» WHAT TO DO
Go through the data and copy each line that holds "sudo".

» EXERCISE MATERIALS
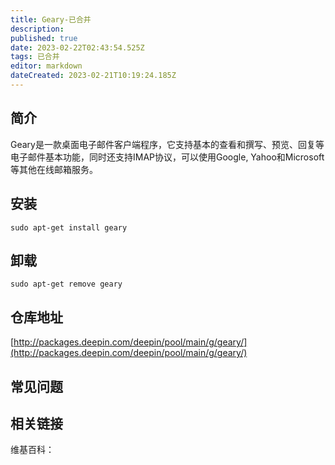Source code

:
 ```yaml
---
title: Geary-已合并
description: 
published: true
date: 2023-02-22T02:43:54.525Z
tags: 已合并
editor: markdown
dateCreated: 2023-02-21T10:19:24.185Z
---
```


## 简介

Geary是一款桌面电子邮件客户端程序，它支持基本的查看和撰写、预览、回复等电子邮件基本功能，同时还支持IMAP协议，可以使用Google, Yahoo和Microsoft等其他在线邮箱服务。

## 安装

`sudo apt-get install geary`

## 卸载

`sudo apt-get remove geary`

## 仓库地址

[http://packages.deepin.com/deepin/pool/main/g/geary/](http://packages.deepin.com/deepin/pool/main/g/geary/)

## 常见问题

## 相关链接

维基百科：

» YOUR RESPONSE
`sudo apt-get install geary`
`sudo apt-get remove geary`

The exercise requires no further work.